Tous les échantillons utilisés pour déterminer les cadres de lecture ouverts (ORF) sélectionnés dans cette étude ont été recueillies à partir de l'île de Starbuck, site 7 (STAR7) et Caroline Atoll, Site 9 (CAR9) des îles de la Ligne du sud. On estime à 100 L d'eau de mer à partir de ces sites ont été recueillis ci-dessous les coraux couche limite à l'aide de pompes de cale, comme décrit précédemment 5. Sommaire des pompes étaient soumis à fragmentation par les grands filtres à pores pour éliminer les petites eucaryotes et ensuite concentrées en utilisant 100 kDa filtres de flux tangentiel ne laissant que les microbes et les virus comme des particules (VLP). Pour séparer les VLP, restant l'eau de mer a été adoptée de 0,45 um filtres résultant dans le virome. Le chloroforme a été introduit à cette fraction virale pour interrompre la croissance de toutes les cellules restantes et stocké à 4 ° C.
VLP ont été purifiées en utilisant le procédé au chlorure de césium, dans laquelle des gradients de densité séparés par centrifugation et permettent la récupération de vir~ ions à 1,35 g / ml à 1,5 g / ml 3. L'ADN viral a été extrait en utilisant un CTAB / phénol: protocole de chloroforme et amplifié par une amplification de déplacement multiples utilisant des réactifs phi29. Le séquençage de l'virome a été réalisée avec la technologie disponible dans le commerce pyroséquençage.
Bioinformatique utilisés dans le traitement et la sélection des ORF viraux pour cette étude sont les suivantes. Trois étapes de pré-traitement ont été utilisés sur les métagénomes virales CAR9 et STAR7. Tout d'abord, le logiciel du public a été utilisée pour éliminer les séquences d'étiquette résultant de l'amplification de l'ADN viral 27 avant le séquençage. Deuxièmement, les artefacts de séquençage communs tels que des doublons de séquence et faible nombre de copies ont été filtrées hors de l'ensemble de données par l'intermédiaire d'un programme de bioinformatique 28 supplémentaire.
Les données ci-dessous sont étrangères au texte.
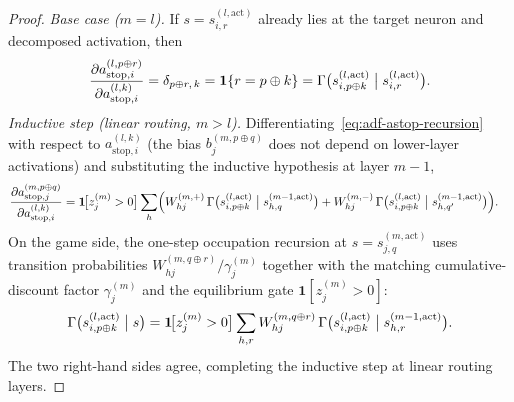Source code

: \documentclass[twoside]{article}
\newcommand{\1}{\mathbf{1}}
\begin{document}
\begin{proof}
\emph{Base case ($m = l$).} If $s = s_{i,r}^{(l, \mathrm{act})}$ already lies at the target neuron
and decomposed activation, then
\begin{align}
    \frac{\partial a_{\mathrm{stop},i}^{(l, p \oplus r)}}{\partial a_{\mathrm{stop},i}^{(l, k)}}
    = \delta_{p \oplus r,\, k}
    = \1\{r = p \oplus k\}
    = \Gamma\bigl(s_{i, p \oplus k}^{(l, \mathrm{act})} \bigm| s_{i,r}^{(l, \mathrm{act})}\bigr).
\end{align}
\emph{Inductive step (linear routing, $m > l$).} Differentiating~\eqref{eq:adf-astop-recursion}
with respect to $a_{\mathrm{stop},i}^{(l, k)}$ (the bias $b_j^{(m, p \oplus q)}$ does not depend on
lower-layer activations) and substituting the inductive hypothesis at layer $m-1$,
\begin{align}
    \frac{\partial a_{\mathrm{stop},j}^{(m, p \oplus q)}}{\partial a_{\mathrm{stop},i}^{(l, k)}}
    &= \1\!\bigl[z_j^{(m)} > 0\bigr]
    \sum_h \Bigl( W_{hj}^{(m,+)}\, \Gamma\bigl(s_{i, p \oplus k}^{(l, \mathrm{act})} \bigm| s_{h,
    q}^{(m-1, \mathrm{act})}\bigr)
    + W_{hj}^{(m,-)}\, \Gamma\bigl(s_{i, p \oplus k}^{(l, \mathrm{act})} \bigm| s_{h, q'}^{(m-1,
    \mathrm{act})}\bigr) \Bigr).
\end{align}
On the game side, the one-step occupation recursion at $s = s_{j,q}^{(m, \mathrm{act})}$ uses
transition probabilities $W_{hj}^{(m, q \oplus r)} / \gamma_j^{(m)}$ together with the matching
cumulative-discount factor $\gamma_j^{(m)}$ and the equilibrium gate $\1[z_j^{(m)} > 0]$:
\begin{align}
    \Gamma\bigl(s_{i, p \oplus k}^{(l, \mathrm{act})} \bigm| s\bigr)
    = \1\!\bigl[z_j^{(m)} > 0\bigr] \sum_{h, r} W_{hj}^{(m, q \oplus r)}\, \Gamma\bigl(s_{i, p \oplus
    k}^{(l, \mathrm{act})} \bigm| s_{h, r}^{(m-1, \mathrm{act})}\bigr).
\end{align}
The two right-hand sides agree, completing the inductive step at linear routing layers.


\end{proof}
\end{document}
Enfin, l'élimination de la contamination de séquence étrangère 29 a été réalisée pour les séquences qui avaient ≥ 90% de couverture et ≥ 94% d'identité avec des séquences dans les bases de données suivantes: RefSeq vgénomes irus; Human - Référence GRCh37; Human - Celera Genomics; Human - Craig Venter (HuRef); Human - Seong-Jin Kim (Corée); Human - Chromosome 7 version 2 (GACT); et humain - James Watson, Yanhuang (YH; Asie), Yoruba (NA18507; africaine) séquences de référence 21. Suite à ces processus, des séquences à partir des échantillons CAR9 totalisé 591 600 et 939 311 séquences ont totalisé STAR7. Ces séquences ont été téléchargés sur MGRAST et assemblés par le logiciel assembleur en utilisant les paramètres par défaut. Contigs ont été traduites en 6 cadres de lecture et putatifs cadres de lecture ouverts (pORFs) ont été identifiés en utilisant des scripts, comme décrit précédemment 21.
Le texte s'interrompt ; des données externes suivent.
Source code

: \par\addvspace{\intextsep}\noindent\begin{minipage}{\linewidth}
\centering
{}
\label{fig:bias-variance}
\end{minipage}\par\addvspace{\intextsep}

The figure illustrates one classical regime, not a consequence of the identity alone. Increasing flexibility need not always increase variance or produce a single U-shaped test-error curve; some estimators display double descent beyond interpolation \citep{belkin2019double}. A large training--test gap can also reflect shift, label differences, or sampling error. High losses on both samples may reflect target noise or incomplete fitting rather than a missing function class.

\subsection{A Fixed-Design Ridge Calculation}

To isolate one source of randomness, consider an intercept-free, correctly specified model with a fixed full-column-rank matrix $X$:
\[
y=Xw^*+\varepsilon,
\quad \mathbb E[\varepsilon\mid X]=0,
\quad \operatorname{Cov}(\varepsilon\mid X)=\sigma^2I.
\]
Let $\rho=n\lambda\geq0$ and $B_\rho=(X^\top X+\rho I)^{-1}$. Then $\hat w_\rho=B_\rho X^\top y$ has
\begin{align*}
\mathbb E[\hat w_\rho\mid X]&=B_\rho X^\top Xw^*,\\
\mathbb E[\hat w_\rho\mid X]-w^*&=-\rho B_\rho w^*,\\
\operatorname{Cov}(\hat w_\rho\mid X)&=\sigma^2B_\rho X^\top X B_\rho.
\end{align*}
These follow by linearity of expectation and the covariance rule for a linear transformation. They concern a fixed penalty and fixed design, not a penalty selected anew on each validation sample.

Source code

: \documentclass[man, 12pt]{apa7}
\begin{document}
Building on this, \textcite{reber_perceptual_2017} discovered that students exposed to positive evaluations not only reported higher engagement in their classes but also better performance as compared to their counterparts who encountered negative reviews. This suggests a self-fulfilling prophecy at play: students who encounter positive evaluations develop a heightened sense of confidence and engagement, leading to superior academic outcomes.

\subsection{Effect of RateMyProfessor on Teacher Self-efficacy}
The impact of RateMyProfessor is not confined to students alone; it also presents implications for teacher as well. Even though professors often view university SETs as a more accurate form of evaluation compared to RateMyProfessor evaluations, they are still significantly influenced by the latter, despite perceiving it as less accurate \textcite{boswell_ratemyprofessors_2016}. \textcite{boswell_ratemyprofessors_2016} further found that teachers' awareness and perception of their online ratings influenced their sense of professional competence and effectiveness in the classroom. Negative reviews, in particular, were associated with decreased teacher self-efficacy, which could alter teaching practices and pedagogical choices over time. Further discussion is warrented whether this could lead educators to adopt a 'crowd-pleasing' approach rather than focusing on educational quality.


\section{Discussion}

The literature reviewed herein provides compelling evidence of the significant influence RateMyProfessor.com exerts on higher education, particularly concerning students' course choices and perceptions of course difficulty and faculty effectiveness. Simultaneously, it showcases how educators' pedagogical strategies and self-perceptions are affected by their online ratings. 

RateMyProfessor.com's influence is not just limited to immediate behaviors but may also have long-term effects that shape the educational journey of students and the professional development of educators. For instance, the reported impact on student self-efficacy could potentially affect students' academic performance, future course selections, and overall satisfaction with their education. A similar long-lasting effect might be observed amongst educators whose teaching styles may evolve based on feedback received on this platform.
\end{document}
Pour identifier ORF inconnus un certain nombre de recherches de similarité base ont été effectuées pour retirer ORF de fonction connue. En bref, les recherches suivantes ont été réalisées avec leurs critères de Recherche en 21 correspondants:
- Similarité significative de ≥ 95% d'identité sur ≥40 paires de base (pb) par MGRAST BLAT dans la base M5NR.
- Similarité significative (valeur e ≤ 0,001) par TBLASTN contre toutes métagénomes publics dans Mon ressources de base de données de Metagénome.
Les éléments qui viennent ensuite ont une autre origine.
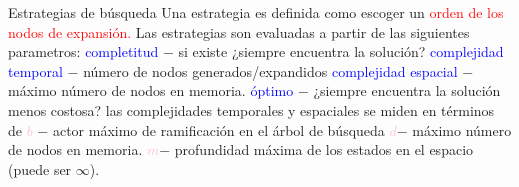 \begin{frame}{Estrategias de búsqueda}
Una estrategia es definida como escoger un  \textcolor{red}{orden de los nodos de expansión.} \newline
Las estrategias son evaluadas a partir de las siguientes parametros:\newline
\blank{1cm}\textcolor{blue}{completitud} $-$ si existe ¿siempre encuentra la solución? \newline
\blank{1cm}\textcolor{blue}{complejidad temporal} $-$ número de nodos generados/expandidos\newline
\blank{1cm}\textcolor{blue}{complejidad espacial} $-$ máximo número de nodos en memoria.\newline
\blank{1cm}\textcolor{blue}{óptimo} $-$ ¿siempre encuentra la solución menos costosa?\newline
las complejidades temporales y espaciales se miden en términos de\newline
\blank{1cm}\textcolor{pink}{$b$} $-$ actor máximo de ramificación en el árbol de búsqueda
\newline
\blank{1cm}\textcolor{pink}{$d$}$-$ máximo número de nodos en memoria.\newline
\blank{1cm}\textcolor{pink}{$m$}$-$ profundidad máxima de los estados en el espacio (puede ser $\infty$).\newline
\end{frame}
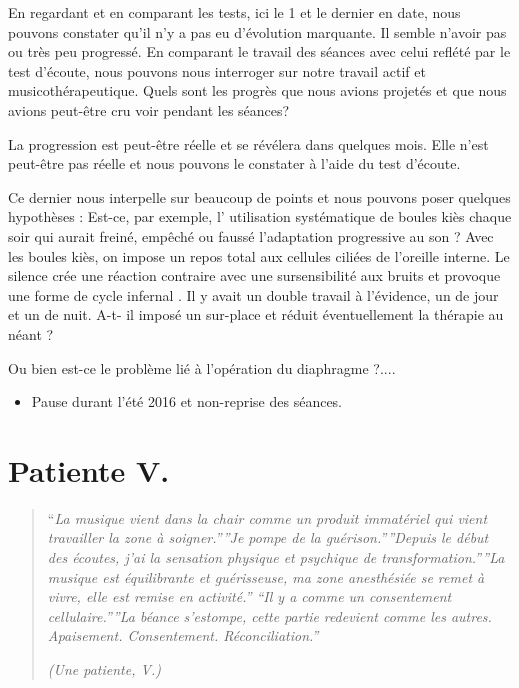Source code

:En regardant et en comparant les tests, ici le 1\textdegree{} et le
dernier en date, nous pouvons constater qu'il n'y a pas eu d'évolution
marquante. Il semble n'avoir pas ou très peu progressé. En comparant
le travail des séances avec celui reflété par le test d'écoute, nous
pouvons nous interroger sur notre travail actif et musicothérapeutique.
Quels sont les progrès que nous avions projetés et que nous avions
peut-être cru voir pendant les séances? 

La progression est peut-être réelle et se révélera dans quelques mois.
Elle n'est peut-être pas réelle et nous pouvons le constater à l'aide
du test d'écoute. 

Ce dernier nous interpelle sur beaucoup de points et nous pouvons
poser quelques hypothèses : Est-ce, par exemple, l' utilisation systématique
de boules kiès chaque soir qui aurait freiné, empêché ou faussé l'adaptation
progressive au son ? Avec les boules kiès, on impose un repos total
aux cellules ciliées de l'oreille interne. Le silence crée une réaction
contraire avec une sursensibilité aux bruits et provoque une forme
de cycle infernal . Il y avait un double travail à l'évidence, un
de jour et un de nuit. A-t- il imposé un sur-place et réduit éventuellement
la thérapie au néant ?

Ou bien est-ce le problème lié à l'opération du diaphragme ?....
\begin{itemize}
\item Pause durant l'été 2016 et non-reprise des séances.
\end{itemize}

\section{Patiente V. }
\begin{quotation}
``\emph{La musique vient dans la chair comme un produit immatériel
qui vient travailler la zone à soigner.''{}''Je pompe de la guérison.''{}''Depuis
le début des écoutes, j'ai la sensation physique et psychique de transformation.''{}''La
musique est équilibrante et guérisseuse, ma zone anesthésiée se remet
à vivre, elle est remise en activité.'' ``Il y a comme un consentement
cellulaire.''{}''La béance s'estompe, cette partie} \emph{redevient
comme les autres. Apaisement. Consentement. Réconciliation.''}

\emph{(Une patiente, V.)}

\emph{}
\begin{figure}[tph]
\end{figure}
\end{quotation}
- Similarité significative (valeur e ≤ 0,001) par BLASTP et TBLASTN contre NR base de données.
- Similarité significative (valeur e ≤ 0,001) par RPS-BLAST contre la base de données Conserves de domaine.
- traduction de protéines à partir d'une fraction de sélection de chaque ensemble de données comparés à ceux de structures de protéines résolues dans la Protein Data Bank.
- Calcul des fréquences dinucléotidiques utilisant package Dinucleotide Signatures.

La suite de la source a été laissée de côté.